The Imperative of Modernity: An Intellectual Biography of Jose Ortega y Gasset
by Rockwell Gray
University of California Press, 424 pages, $29.95
When he died in 1955 at age 72, Ortega was recognized throughout the Western world as one of the leading liberal humanists of the twentieth century, but he was uncertainly at home in his native Spain. In books such as The Revolt of the Masses readers encountered literary splendor and freshness of expression, although many were left unsure whether anything substantively new had been said. Mr. Gray’s is a model of intellectual biography, sympathetically yet critically limning the self-consciousness of a thinker who knew that he did not belong to the time to which he had been born, and found solace in the belief that such is the fate of all who live seriously the life of the mind. Ortega’s religious beliefs, or lack thereof, continue to be a matter of controversy. From the present work one infers that he lived “a-Catholically” more as a subtle but powerful protest against the Francoist version of Catholic Spain than as a necessary consequence of his beliefs.
Splitting the Difference: Compromise and Integrity in Ethics and Politics
by Martin Benjamin
University Press of Kansas, 195 pages, $12.95
A calm and civilized argument for the proposition that, in the political task, compromise is not morally compromising. Benjamin is persuasive in saying that a demand for “moral purity” can end up with leaving the political task to the morally indifferent or unscrupulous, but his treatment of compromise comes dangerously close to relaxing the public pressure rightly applied to politicians who, in any case, will usually end up by compromising. To his credit, the author takes on the hard question of compromise in the conflict over abortion. Not all readers will share his admiration for New York’s Governor Mario Cuomo as a master of conscientious compromise on that question.
How Does America Hear the Gospel?
by William A. Drynesss
Eerdmans, 164 pages, $11.95
A popular cultural analysis treating the ways in which American traits, such as individualism and optimism. hinder the hearing and living of the Christian message. Social gospeller Walter Rauschenbusch and today’s television preacher Robert Schuller are employed as instructive case studies.

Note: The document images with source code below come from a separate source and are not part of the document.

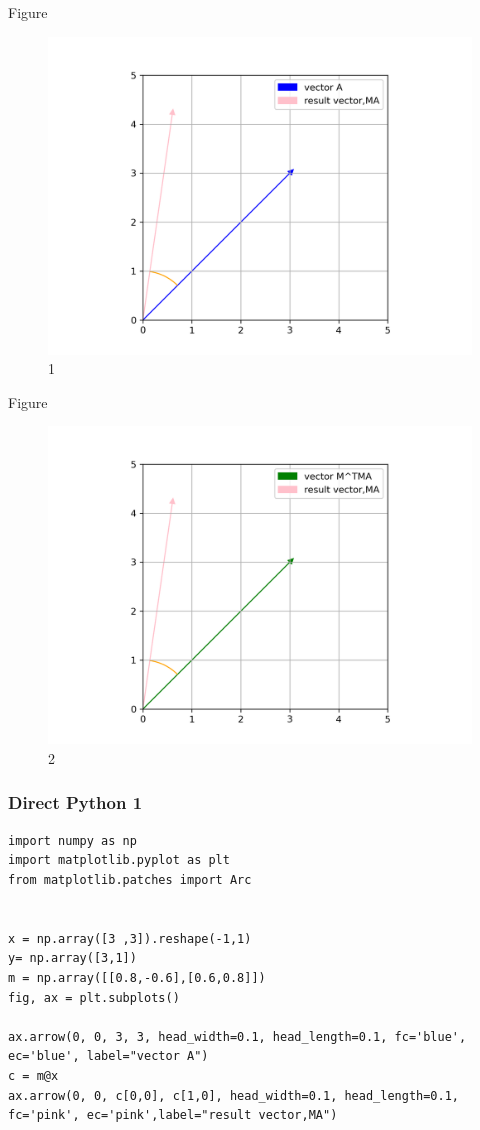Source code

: \documentclass{beamer}
\begin{document}
\begin{frame}{Figure}
    \begin{figure}[H]
    \centering
    \includegraphics[width=0.7\columnwidth]{figs/fig1.png}
    \caption{1}
    \label{fig:placeholder}
\end{figure}
\end{frame}
\begin{frame}{Figure}
\begin{figure}[H]
    \centering
    \includegraphics[width=0.7\columnwidth]{figs/fig2.png}
    \caption{2}
    \label{fig:placeholder}
\end{figure}
\end{frame}
\begin{frame}[fragile]
\frametitle{Direct Python 1}
\begin{lstlisting}
import numpy as np
import matplotlib.pyplot as plt
from matplotlib.patches import Arc


x = np.array([3 ,3]).reshape(-1,1)
y= np.array([3,1])
m = np.array([[0.8,-0.6],[0.6,0.8]])
fig, ax = plt.subplots()

ax.arrow(0, 0, 3, 3, head_width=0.1, head_length=0.1, fc='blue', ec='blue', label="vector A")
c = m@x
ax.arrow(0, 0, c[0,0], c[1,0], head_width=0.1, head_length=0.1, fc='pink', ec='pink',label="result vector,MA")
\end{lstlisting}
\end{frame}
\end{document}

A Cry for Justice: The Churches and Synagogues Speak
edited by Robert McAffee Brown and Sydney Thomson Brown
Paulist Press, 223 pages, $8.95
A useful summary of statements on “economic justice” issued by Christian and Jewish bodies in recent years. The statements are uniformly redistribution is t in import, and the twelve commentaries on the statements, by the editors and others, typically argue that they “do not go far enough.” A reader not familiar with the sociology of mainline/oldline religion might be astonished by the insularity of the essays in both tone and substance. That the views propounded are so far removed from current economic thought may, as several writers insist, indicate the “prophetic” nature of religious pronouncements. That claim might be more persuasive if the statements and the commentaries on them gave some hint of familiarity with alternative arguments and evidence. If A Cry for Justice is to be believed, it would seem that institutional religion is the last defender of social and economic ideas that almost the entire world is enthusiastically abandoning in favor of democracy and economic freedom.
by Jerome L. Himmelstein
University of California Press, 290 pages, $25
A professor of sociology at Amherst, who apparently does not deem himself a conservative, offers a self-consciously “balanced” account of conservatism from 1950s marginality to 1990s mainstream. Nothing dramatically new, but a workmanlike analysis, concluding that there is now a “Republican edge,” but that it represents gains without a fundamental realignment. The treatment of “the religious right” is fair, if unremarkable.